The new year has depressingly brought with it some old faces, ones that are indicative of a sad cultural milieu that doesn’t seem to be going anywhere. Netflix’s reboot project of the Magic School Bus is continuing apace, now apparently with several of the old former child voice actors on-board to provide cameos; Sarah Michelle Gellar has indicated a willingness to reboot Buffy the Vampire Slayer; Netflix is releasing a reboot of the CBS sitcom One Day at a Time; and NBC recently ordered up a ten-episode revival of Will & Grace.

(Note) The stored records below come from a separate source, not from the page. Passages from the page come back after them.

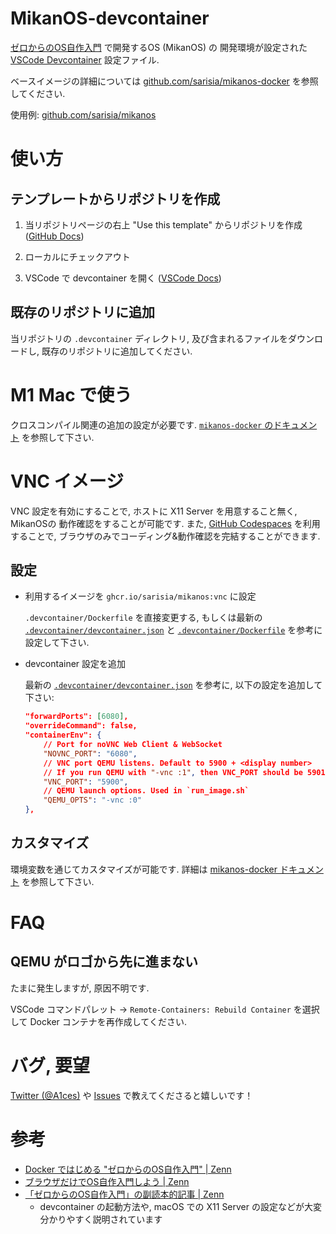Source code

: # MikanOS-devcontainer

[ゼロからのOS自作入門](https://zero.osdev.jp/) で開発するOS (MikanOS) の
開発環境が設定された [VSCode Devcontainer](https://code.visualstudio.com/docs/remote/containers) 設定ファイル.

ベースイメージの詳細については [github.com/sarisia/mikanos-docker](https://github.com/sarisia/mikanos-docker)
を参照してください.

使用例: [github.com/sarisia/mikanos](https://github.com/sarisia/mikanos)

# 使い方

## テンプレートからリポジトリを作成

1. 当リポジトリページの右上 "Use this template" からリポジトリを作成 ([GitHub Docs](https://docs.github.com/en/github/creating-cloning-and-archiving-repositories/creating-a-repository-from-a-template))

2. ローカルにチェックアウト

3. VSCode で devcontainer を開く ([VSCode Docs](https://code.visualstudio.com/docs/remote/containers#_quick-start-open-an-existing-folder-in-a-container))

## 既存のリポジトリに追加

当リポジトリの `.devcontainer` ディレクトリ, 及び含まれるファイルをダウンロードし,
既存のリポジトリに追加してください.

# M1 Mac で使う

クロスコンパイル関連の追加の設定が必要です.
[`mikanos-docker` のドキュメント](https://github.com/sarisia/mikanos-docker#m1-mac-%E3%81%A7%E3%81%AE%E5%8B%95%E4%BD%9C%E3%81%AF) を参照して下さい.

# VNC イメージ

VNC 設定を有効にすることで, ホストに X11 Server を用意すること無く, MikanOSの
動作確認をすることが可能です. また, [GitHub Codespaces](https://github.com/features/codespaces)
を利用することで, ブラウザのみでコーディング&動作確認を完結することができます.

## 設定

- 利用するイメージを `ghcr.io/sarisia/mikanos:vnc` に設定

  `.devcontainer/Dockerfile` を直接変更する, もしくは最新の
  [`.devcontainer/devcontainer.json`](https://github.com/sarisia/mikanos-devcontainer/blob/master/.devcontainer/devcontainer.json) と
  [`.devcontainer/Dockerfile`](https://github.com/sarisia/mikanos-devcontainer/blob/master/.devcontainer/Dockerfile) を参考に設定して下さい.

- devcontainer 設定を追加

  最新の [`.devcontainer/devcontainer.json`](https://github.com/sarisia/mikanos-devcontainer/blob/master/.devcontainer/devcontainer.json)
  を参考に, 以下の設定を追加して下さい:

    ```json
    "forwardPorts": [6080],
    "overrideCommand": false,
    "containerEnv": {
        // Port for noVNC Web Client & WebSocket
        "NOVNC_PORT": "6080",
        // VNC port QEMU listens. Default to 5900 + <display number>
        // If you run QEMU with "-vnc :1", then VNC_PORT should be 5901.
        "VNC_PORT": "5900",
        // QEMU launch options. Used in `run_image.sh`
        "QEMU_OPTS": "-vnc :0"
    },
    ```
  
## カスタマイズ

環境変数を通じてカスタマイズが可能です. 詳細は [mikanos-docker ドキュメント](https://github.com/sarisia/mikanos-docker#%E3%82%AB%E3%82%B9%E3%82%BF%E3%83%9E%E3%82%A4%E3%82%BA)
を参照して下さい.

# FAQ

## QEMU がロゴから先に進まない

たまに発生しますが, 原因不明です.

VSCode コマンドパレット -> `Remote-Containers: Rebuild Container` を選択して Docker コンテナを再作成してください.

# バグ, 要望

[Twitter (@A1ces)](https://twitter.com/A1ces) や [Issues](https://github.com/sarisia/mikanos-devcontainer/issues) で教えてくださると嬉しいです！

# 参考

- [Docker ではじめる "ゼロからのOS自作入門" | Zenn](https://zenn.dev/sarisia/articles/6b57ea835344b6)
- [ブラウザだけでOS自作入門しよう | Zenn](https://zenn.dev/sarisia/articles/8dbe4fe2f1c656)
- [「ゼロからのOS自作入門」の副読本的記事 | Zenn](https://zenn.dev/karaage0703/articles/1bdb8930182c6c)
  - devcontainer の起動方法や, macOS での X11 Server の設定などが大変分かりやすく説明されています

This isn’t an isolated phenomenon; there are countless reboot movies in the works, among them the Batman story (which was literally just rebooted last year), Flight of the Navigator, Jumanji (because you didn’t get enough Jumanji the first time around), A Nightmare on Elm Street (which already had its own reboot just a few years ago), and Friday the 13th (which has been rebooted two or three times already, depending on one’s canonical preferences). Elsewhere, earlier this year Netflix released its second season of the Full House sequel “Fuller House” (which actually turned out quite good), as well as a four-episode miniseries sequel to “Gilmore Girls” (which was just as insufferable and unwatchable as the original).
I’m not sure what the total market share value of reboots and sequels to 1990s-early 2000s entertainment is, but taken together it probably isn’t peanuts: Millennials love to gush over remakes of the crap they used to watch at 3:30 PM after coming home from school. Just the same, there is something profoundly cheerless and irritating about this reboot phenomenon, a genre that seems to be growing only more popular with each passing year. Part of it is the sight of grown men and women sort of pathetically desperate to re-live their elementary school days: scan the comments of any Youtube video associated with these reboots and you’ll get the picture. But the bigger concern is that we may be losing our ability to tell new stories—that instead of a fresh and interesting new tale, movie studios will instead take shelter underneath a nostalgia-laden remake of Weird Science or Starship Troopers. Even the more traditional sequel-style movies often suffer from reboot syndrome: witness Terminator Genisys, which was nominally a continuation of the series’ storyline but which ending up functioning as an effective intra-series reboot (incredibly, the same reboot function was performed by the television show Terminator: the Sarah Connor Chronicles, released seven years prior to Genisys).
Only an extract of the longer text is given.